Work instruction: For the entries below, repeat exactly each line starting with the one that contains "Non-Accredited Investor: Often" and going on through the one that contains "For Linux, check", and no others.

Data in this exercise:
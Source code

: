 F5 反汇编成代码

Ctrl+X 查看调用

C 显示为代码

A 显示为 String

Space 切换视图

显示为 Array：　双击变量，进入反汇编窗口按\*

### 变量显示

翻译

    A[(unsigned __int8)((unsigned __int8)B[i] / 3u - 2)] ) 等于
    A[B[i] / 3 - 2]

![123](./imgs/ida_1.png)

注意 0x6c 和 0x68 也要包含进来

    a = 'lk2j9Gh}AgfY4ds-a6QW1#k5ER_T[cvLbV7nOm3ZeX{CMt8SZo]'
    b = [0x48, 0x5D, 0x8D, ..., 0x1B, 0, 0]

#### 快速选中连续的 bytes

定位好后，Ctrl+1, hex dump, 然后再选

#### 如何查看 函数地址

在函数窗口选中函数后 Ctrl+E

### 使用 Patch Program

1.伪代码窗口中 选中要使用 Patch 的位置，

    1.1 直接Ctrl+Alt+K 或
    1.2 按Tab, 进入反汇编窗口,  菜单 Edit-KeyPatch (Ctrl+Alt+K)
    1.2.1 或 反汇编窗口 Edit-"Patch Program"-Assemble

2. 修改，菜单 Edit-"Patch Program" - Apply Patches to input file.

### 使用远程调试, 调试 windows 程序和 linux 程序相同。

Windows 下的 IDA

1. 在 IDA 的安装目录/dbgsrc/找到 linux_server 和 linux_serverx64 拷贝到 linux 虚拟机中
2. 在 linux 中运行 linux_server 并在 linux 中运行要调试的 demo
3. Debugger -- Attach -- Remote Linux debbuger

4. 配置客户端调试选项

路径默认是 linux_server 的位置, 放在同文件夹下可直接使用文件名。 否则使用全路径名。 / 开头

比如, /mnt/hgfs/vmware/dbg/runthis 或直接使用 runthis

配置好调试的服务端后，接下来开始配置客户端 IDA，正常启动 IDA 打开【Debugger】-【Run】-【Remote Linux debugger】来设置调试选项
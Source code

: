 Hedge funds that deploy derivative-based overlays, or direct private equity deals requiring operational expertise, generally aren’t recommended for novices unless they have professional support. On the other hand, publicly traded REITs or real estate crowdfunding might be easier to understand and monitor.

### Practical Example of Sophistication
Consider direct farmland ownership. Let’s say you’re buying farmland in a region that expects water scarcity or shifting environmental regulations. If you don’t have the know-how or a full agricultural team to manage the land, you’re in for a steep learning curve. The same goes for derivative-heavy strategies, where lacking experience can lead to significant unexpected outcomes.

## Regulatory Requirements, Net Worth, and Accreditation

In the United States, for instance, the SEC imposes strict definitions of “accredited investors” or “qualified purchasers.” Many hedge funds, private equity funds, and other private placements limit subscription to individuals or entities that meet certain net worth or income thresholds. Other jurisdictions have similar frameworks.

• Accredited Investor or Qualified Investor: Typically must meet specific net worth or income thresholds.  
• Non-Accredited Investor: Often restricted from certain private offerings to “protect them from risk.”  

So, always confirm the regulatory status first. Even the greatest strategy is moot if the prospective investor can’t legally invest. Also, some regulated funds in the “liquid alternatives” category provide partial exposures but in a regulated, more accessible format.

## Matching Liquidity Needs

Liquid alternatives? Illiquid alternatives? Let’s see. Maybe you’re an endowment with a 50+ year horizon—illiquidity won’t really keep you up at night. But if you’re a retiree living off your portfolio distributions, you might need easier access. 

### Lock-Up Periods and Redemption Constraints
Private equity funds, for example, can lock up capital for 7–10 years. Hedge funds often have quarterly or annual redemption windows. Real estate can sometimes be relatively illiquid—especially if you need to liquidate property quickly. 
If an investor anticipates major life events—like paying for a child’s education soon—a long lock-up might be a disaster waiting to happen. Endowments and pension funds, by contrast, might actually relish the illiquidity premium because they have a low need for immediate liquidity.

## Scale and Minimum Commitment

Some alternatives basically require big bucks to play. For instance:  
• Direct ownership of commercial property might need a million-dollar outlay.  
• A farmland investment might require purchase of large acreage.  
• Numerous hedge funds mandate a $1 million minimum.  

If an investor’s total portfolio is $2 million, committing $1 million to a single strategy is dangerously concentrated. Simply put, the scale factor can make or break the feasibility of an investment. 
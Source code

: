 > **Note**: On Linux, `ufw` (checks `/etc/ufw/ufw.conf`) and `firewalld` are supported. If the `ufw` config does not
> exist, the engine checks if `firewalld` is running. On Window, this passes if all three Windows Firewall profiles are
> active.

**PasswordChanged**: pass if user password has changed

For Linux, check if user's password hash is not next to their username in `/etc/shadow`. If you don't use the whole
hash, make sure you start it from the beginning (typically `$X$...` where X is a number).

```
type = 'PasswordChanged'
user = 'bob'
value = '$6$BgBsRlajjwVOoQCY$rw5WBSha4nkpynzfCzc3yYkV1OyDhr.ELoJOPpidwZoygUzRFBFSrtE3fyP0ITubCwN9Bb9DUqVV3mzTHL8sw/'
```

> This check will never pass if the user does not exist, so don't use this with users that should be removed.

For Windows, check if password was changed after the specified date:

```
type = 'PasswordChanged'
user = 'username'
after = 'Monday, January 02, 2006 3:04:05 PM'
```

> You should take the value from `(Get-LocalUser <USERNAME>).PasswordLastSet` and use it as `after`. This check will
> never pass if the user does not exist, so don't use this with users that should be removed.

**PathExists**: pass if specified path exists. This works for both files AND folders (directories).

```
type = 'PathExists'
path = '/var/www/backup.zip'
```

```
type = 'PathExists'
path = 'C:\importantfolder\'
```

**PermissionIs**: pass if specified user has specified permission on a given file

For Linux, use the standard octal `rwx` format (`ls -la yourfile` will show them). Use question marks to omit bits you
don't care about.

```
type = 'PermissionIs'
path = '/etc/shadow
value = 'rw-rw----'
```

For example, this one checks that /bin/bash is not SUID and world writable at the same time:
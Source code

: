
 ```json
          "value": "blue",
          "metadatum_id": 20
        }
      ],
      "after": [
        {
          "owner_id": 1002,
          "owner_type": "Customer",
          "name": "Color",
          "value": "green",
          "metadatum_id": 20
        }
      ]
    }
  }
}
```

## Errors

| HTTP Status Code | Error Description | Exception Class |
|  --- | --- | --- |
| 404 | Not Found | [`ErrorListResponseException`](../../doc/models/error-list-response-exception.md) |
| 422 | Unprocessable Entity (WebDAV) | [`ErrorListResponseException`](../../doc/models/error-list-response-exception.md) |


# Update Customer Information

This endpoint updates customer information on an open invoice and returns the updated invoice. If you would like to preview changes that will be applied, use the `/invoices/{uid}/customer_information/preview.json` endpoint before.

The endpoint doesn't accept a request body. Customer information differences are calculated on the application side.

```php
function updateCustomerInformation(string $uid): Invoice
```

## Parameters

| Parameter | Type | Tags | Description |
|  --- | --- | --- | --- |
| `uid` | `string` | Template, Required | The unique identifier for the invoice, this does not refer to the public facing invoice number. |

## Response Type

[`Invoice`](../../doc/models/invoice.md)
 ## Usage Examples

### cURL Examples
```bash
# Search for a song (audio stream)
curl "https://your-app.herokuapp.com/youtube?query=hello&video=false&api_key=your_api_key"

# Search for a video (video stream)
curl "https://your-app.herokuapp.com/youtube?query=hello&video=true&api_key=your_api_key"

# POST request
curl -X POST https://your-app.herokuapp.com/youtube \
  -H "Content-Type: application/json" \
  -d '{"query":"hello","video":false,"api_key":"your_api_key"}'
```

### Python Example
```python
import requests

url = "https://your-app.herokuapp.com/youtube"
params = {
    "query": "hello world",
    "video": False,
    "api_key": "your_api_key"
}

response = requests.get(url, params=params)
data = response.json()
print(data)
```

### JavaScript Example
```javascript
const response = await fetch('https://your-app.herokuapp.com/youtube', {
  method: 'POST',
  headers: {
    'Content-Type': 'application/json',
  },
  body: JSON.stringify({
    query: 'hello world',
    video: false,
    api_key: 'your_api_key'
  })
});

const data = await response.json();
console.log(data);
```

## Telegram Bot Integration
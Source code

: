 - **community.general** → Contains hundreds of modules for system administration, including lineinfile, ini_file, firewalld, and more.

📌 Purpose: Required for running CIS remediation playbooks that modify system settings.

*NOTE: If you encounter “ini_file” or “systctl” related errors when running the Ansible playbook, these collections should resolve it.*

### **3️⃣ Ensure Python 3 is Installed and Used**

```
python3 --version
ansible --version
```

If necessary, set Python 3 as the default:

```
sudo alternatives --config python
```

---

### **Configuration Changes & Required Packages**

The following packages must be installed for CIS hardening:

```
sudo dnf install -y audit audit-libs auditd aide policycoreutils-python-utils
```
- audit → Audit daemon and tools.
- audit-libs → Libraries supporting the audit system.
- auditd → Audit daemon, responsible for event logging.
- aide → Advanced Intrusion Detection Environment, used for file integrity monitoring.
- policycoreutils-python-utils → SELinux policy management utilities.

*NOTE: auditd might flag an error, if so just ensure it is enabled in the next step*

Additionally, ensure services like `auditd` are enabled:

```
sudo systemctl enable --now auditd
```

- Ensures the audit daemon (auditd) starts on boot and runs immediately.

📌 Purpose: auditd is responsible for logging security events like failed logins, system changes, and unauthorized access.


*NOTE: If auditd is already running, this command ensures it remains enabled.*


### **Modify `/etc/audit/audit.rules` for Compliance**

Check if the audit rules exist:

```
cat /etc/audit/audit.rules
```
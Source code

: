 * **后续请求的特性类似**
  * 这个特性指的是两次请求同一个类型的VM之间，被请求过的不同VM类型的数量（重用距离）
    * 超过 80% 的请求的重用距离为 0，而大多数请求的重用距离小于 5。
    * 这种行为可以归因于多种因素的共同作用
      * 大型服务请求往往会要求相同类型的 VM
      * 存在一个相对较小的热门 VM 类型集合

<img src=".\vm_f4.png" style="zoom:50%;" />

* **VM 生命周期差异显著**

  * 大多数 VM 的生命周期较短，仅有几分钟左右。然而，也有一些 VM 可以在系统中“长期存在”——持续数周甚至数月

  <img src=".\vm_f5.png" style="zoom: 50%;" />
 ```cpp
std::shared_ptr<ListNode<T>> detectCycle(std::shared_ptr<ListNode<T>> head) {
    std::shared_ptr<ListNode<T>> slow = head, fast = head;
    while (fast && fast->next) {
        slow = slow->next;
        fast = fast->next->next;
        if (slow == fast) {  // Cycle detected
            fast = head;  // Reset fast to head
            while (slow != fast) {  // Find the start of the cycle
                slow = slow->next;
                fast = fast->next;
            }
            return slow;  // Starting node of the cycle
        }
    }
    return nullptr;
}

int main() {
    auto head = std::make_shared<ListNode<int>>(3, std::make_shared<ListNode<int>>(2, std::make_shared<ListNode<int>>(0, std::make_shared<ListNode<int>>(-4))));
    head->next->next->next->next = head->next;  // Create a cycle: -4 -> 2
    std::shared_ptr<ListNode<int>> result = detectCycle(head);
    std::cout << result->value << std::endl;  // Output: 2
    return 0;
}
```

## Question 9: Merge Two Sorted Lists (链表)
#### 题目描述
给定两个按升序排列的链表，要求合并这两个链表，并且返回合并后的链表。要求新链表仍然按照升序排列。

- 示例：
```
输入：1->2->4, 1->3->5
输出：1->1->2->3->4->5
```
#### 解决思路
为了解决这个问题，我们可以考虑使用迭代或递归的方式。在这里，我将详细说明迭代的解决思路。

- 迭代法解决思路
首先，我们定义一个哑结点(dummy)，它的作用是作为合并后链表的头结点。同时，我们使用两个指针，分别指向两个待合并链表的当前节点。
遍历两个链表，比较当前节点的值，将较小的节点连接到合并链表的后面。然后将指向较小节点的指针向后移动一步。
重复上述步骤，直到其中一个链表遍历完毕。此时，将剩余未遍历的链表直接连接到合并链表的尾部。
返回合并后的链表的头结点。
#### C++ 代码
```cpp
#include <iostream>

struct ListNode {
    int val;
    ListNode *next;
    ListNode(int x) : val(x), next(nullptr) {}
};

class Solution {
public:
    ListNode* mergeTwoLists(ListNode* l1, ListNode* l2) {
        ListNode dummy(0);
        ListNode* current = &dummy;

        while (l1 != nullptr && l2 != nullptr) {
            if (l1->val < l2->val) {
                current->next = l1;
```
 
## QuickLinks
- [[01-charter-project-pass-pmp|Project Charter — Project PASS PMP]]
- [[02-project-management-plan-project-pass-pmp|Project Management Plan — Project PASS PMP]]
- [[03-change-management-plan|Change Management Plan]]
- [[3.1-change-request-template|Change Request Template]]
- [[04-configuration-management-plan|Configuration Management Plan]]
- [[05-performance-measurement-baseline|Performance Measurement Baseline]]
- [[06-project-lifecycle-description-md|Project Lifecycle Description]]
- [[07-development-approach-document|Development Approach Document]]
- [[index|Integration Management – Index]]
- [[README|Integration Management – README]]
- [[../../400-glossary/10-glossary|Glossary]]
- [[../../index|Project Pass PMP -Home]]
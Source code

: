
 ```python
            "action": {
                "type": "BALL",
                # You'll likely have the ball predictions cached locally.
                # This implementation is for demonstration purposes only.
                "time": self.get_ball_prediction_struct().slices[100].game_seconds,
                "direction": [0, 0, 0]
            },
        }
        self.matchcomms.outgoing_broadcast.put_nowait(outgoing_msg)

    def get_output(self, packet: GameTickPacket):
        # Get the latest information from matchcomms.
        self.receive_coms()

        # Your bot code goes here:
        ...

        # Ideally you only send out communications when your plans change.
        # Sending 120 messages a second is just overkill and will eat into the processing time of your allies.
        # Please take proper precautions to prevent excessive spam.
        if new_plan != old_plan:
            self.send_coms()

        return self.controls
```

Task response:
• Non-Accredited Investor: Often restricted from certain private offerings to “protect them from risk.”  

So, always confirm the regulatory status first. Even the greatest strategy is moot if the prospective investor can’t legally invest. Also, some regulated funds in the “liquid alternatives” category provide partial exposures but in a regulated, more accessible format.

## Matching Liquidity Needs

Liquid alternatives? Illiquid alternatives? Let’s see. Maybe you’re an endowment with a 50+ year horizon—illiquidity won’t really keep you up at night. But if you’re a retiree living off your portfolio distributions, you might need easier access. 

### Lock-Up Periods and Redemption Constraints
Private equity funds, for example, can lock up capital for 7–10 years. Hedge funds often have quarterly or annual redemption windows. Real estate can sometimes be relatively illiquid—especially if you need to liquidate property quickly. 
If an investor anticipates major life events—like paying for a child’s education soon—a long lock-up might be a disaster waiting to happen. Endowments and pension funds, by contrast, might actually relish the illiquidity premium because they have a low need for immediate liquidity.

## Scale and Minimum Commitment

Some alternatives basically require big bucks to play. For instance:  
• Direct ownership of commercial property might need a million-dollar outlay.  
• A farmland investment might require purchase of large acreage.  
• Numerous hedge funds mandate a $1 million minimum.  

If an investor’s total portfolio is $2 million, committing $1 million to a single strategy is dangerously concentrated. Simply put, the scale factor can make or break the feasibility of an investment. 
Source code

: > **Note**: On Linux, `ufw` (checks `/etc/ufw/ufw.conf`) and `firewalld` are supported. If the `ufw` config does not
> exist, the engine checks if `firewalld` is running. On Window, this passes if all three Windows Firewall profiles are
> active.

**PasswordChanged**: pass if user password has changed

For Linux, check if user's password hash is not next to their username in `/etc/shadow`. If you don't use the whole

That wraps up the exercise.